== Extracted information ==

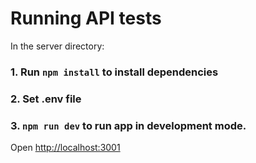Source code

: # Running API tests

In the server directory:
### 1. Run `npm install` to install dependencies

### 2. Set .env file

### 3. `npm run dev` to run app in development mode.
Open [http://localhost:3001](http://localhost:3001)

===

### What the exercise asks
Each record should be written out again exactly, though without its pictures.

### Task result
Source code

: # Running API tests

In the server directory:
### 1. Run `npm install` to install dependencies

### 2. Set .env file

### 3. `npm run dev` to run app in development mode.
Open [http://localhost:3001](http://localhost:3001)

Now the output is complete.